Dive Brief:
- Starbucks agreed on Thursday to pay $176,000 in restitution to employees and provide better oversight to settle a multi-year investigation into a policy that made New York City employees find replacements to cover for them when they called out sick, according to Reuters.
- The coffee chain will set up a $150,000 restitution fund set up by a third-party claims administrator to cover current and former employees who worked in New York City Starbucks locations from Jan. 1, 2015 to Dec. 31, 2016, who were required to find a replacement. It will pay the remaining $26,000 to the Department of Consumer and Worker Protection to be distributed to 23 workers who were identified during the administration.
- The settlement also requires the coffee chain to post education posters about the city’s sick leave policy in all New York City stores, to provide plain language information on its sick leave policy to over 8,000 employees in the city and then follow up within six months describing its compliance to city regulators. This agreement will run for at least three years, but could be extended if the chain violates it.
Dive Insight:
Not long after New York City started to investigate Starbucks' sick leave policy, the company revised it nationwide, allowing employees to accrue one hour of sick leave for every 30 hours worked. That sick leave can also be used to care for a family member.

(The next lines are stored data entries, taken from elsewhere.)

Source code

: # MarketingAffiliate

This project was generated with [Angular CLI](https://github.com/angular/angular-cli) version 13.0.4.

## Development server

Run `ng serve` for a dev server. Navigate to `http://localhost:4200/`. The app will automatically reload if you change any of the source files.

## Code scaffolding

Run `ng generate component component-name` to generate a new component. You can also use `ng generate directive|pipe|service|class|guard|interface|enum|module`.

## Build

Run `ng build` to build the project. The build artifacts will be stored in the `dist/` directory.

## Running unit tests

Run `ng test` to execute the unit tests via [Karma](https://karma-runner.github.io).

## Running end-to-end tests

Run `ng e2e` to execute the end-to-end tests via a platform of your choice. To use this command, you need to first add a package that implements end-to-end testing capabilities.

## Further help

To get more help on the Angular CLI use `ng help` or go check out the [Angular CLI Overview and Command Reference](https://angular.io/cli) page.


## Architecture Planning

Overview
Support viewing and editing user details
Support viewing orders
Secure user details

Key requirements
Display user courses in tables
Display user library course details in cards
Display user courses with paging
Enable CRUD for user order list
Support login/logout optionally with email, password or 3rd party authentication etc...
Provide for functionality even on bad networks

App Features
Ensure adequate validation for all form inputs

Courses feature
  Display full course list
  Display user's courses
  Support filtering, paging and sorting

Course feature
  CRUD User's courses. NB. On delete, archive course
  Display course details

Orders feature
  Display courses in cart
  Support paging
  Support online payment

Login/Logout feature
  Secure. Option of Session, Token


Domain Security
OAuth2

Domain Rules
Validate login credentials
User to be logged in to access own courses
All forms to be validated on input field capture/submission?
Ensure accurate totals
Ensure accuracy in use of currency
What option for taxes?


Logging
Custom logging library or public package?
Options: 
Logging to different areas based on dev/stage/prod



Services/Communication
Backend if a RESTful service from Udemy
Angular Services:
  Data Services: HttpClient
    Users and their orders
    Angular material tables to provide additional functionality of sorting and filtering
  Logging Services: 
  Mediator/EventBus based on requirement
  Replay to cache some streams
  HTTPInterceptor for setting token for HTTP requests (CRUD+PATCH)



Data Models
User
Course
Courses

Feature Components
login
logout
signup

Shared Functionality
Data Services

While the settlement amount is likely a drop in the bucket for Starbucks, which had sales of over $19 billion in 2018, the fact that it changed its sick leave policy soon after New York City’s original probe reveals the impact that regulatory oversight can have on restaurant chains.
New York City, in general, has been particularly labor-friendly, and began investigating allegations of claims that Chipotle violated the city’s Fair Workweek Law by not providing schedules at least two weeks in advance, adding that the fast casual chain also violated the city’s sick leave law by offering an inconsistent and confusing policy.
The Starbucks case originally stemmed from accusations that the chain violated the city's Earned Safe and Sick Time Act from April 2014 to February 2016 because it required employees to find someone to replace them before calling out sick, or face disciplinary action such as termination, according to Reuters. The city law requires employers with five or more employees working over 80 hours each calendar year to provide paid safe and sick leave.
Starbucks has been rethinking its employee benefits lately as well, enhancing its mental health benefits to offer six free visits to a mental health provider through its employee assistance program and adding surrogacy and intrauterine insemination reimbursement for procedures not covered by insurance to its Family Expansion Reimbursement program. Offering benefits like these and showing accountability when the company violates labor laws will be key to improving labor retention during a time when QSRs are facing an ongoing labor shortage.